Task goal: Repeat the records exactly, with one exception: no images.

Data Start Marker

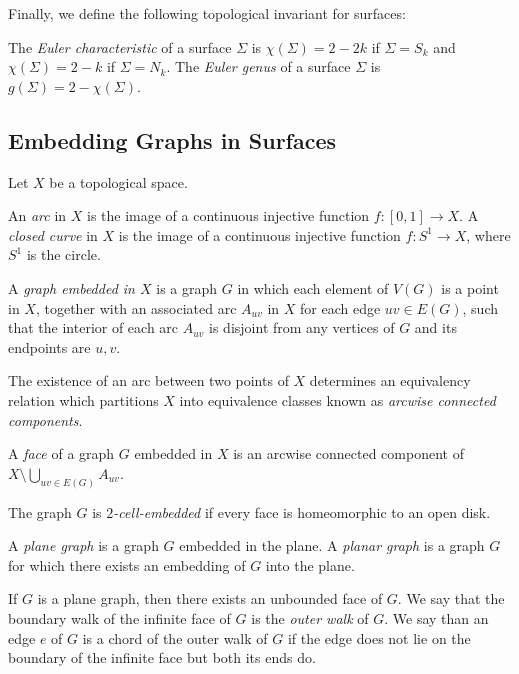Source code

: Finally, we define the following topological invariant for surfaces:

\begin{definition}
The \emph{Euler characteristic} of a surface $\Sigma$ is $\chi(\Sigma) = 2 - 2k$ if $\Sigma = S_k$
and $\chi(\Sigma) = 2 - k$ if $\Sigma = N_k$. The \emph{Euler genus} of a surface $\Sigma$ is
$g(\Sigma) = 2 - \chi(\Sigma)$. 
\end{definition}

 

\subsection{Embedding Graphs in Surfaces}

Let $X$ be a topological space. 

\begin{definition}
An \emph{arc} in $X$ is the image of a continuous injective 
function $f : [0, 1] \rightarrow X$. A \emph{closed curve} in $X$ is the image
of a continuous injective function $f : S^1 \rightarrow X$, where $S^1$ is the circle.
\end{definition}

\begin{definition}
A \emph{graph embedded in $X$} is a graph $G$ in which each element
of $V(G)$ is a point in $X$, together with an associated arc $A_{uv}$ in $X$ for each edge $uv \in E(G)$, such that the 
interior of each arc $A_{uv}$
is disjoint from any vertices of $G$ and its endpoints are $u, v$. 
\end{definition}

The existence of an arc between two points of $X$ determines an equivalency relation which 
partitions $X$ into equivalence classes known as \emph{arcwise connected components}.

\begin{definition}
A \emph{face} of a graph $G$ embedded in $X$ is an arcwise connected component of
$X \setminus \bigcup_{uv \in E(G)} A_{uv}$. 

The graph $G$ is \emph{$2$-cell-embedded} if every face is homeomorphic to an open disk.
\end{definition}


\begin{definition}
A \emph{plane graph} is a graph $G$ embedded in the plane. A \emph{planar graph} is a graph $G$ for which there exists an embedding of $G$ into the plane. 

If $G$ is a plane graph, then there exists an unbounded face of $G$. We say 
that the boundary walk of the infinite face of $G$ is the \emph{outer walk} of $G$. We say
than an edge $e$ of $G$ is a chord of the outer walk of $G$ if the edge does not lie on the
boundary of the infinite face but both its ends do. 
\end{definition}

Data End Marker

Written response:
Source code

: Finally, we define the following topological invariant for surfaces:

\begin{definition}
The \emph{Euler characteristic} of a surface $\Sigma$ is $\chi(\Sigma) = 2 - 2k$ if $\Sigma = S_k$
and $\chi(\Sigma) = 2 - k$ if $\Sigma = N_k$. The \emph{Euler genus} of a surface $\Sigma$ is
$g(\Sigma) = 2 - \chi(\Sigma)$. 
\end{definition}

 

\subsection{Embedding Graphs in Surfaces}

Let $X$ be a topological space. 

\begin{definition}
An \emph{arc} in $X$ is the image of a continuous injective 
function $f : [0, 1] \rightarrow X$. A \emph{closed curve} in $X$ is the image
of a continuous injective function $f : S^1 \rightarrow X$, where $S^1$ is the circle.
\end{definition}

\begin{definition}
A \emph{graph embedded in $X$} is a graph $G$ in which each element
of $V(G)$ is a point in $X$, together with an associated arc $A_{uv}$ in $X$ for each edge $uv \in E(G)$, such that the 
interior of each arc $A_{uv}$
is disjoint from any vertices of $G$ and its endpoints are $u, v$. 
\end{definition}

The existence of an arc between two points of $X$ determines an equivalency relation which 
partitions $X$ into equivalence classes known as \emph{arcwise connected components}.

\begin{definition}
A \emph{face} of a graph $G$ embedded in $X$ is an arcwise connected component of
$X \setminus \bigcup_{uv \in E(G)} A_{uv}$. 

The graph $G$ is \emph{$2$-cell-embedded} if every face is homeomorphic to an open disk.
\end{definition}


\begin{definition}
A \emph{plane graph} is a graph $G$ embedded in the plane. A \emph{planar graph} is a graph $G$ for which there exists an embedding of $G$ into the plane. 

If $G$ is a plane graph, then there exists an unbounded face of $G$. We say 
that the boundary walk of the infinite face of $G$ is the \emph{outer walk} of $G$. We say
than an edge $e$ of $G$ is a chord of the outer walk of $G$ if the edge does not lie on the
boundary of the infinite face but both its ends do. 
\end{definition}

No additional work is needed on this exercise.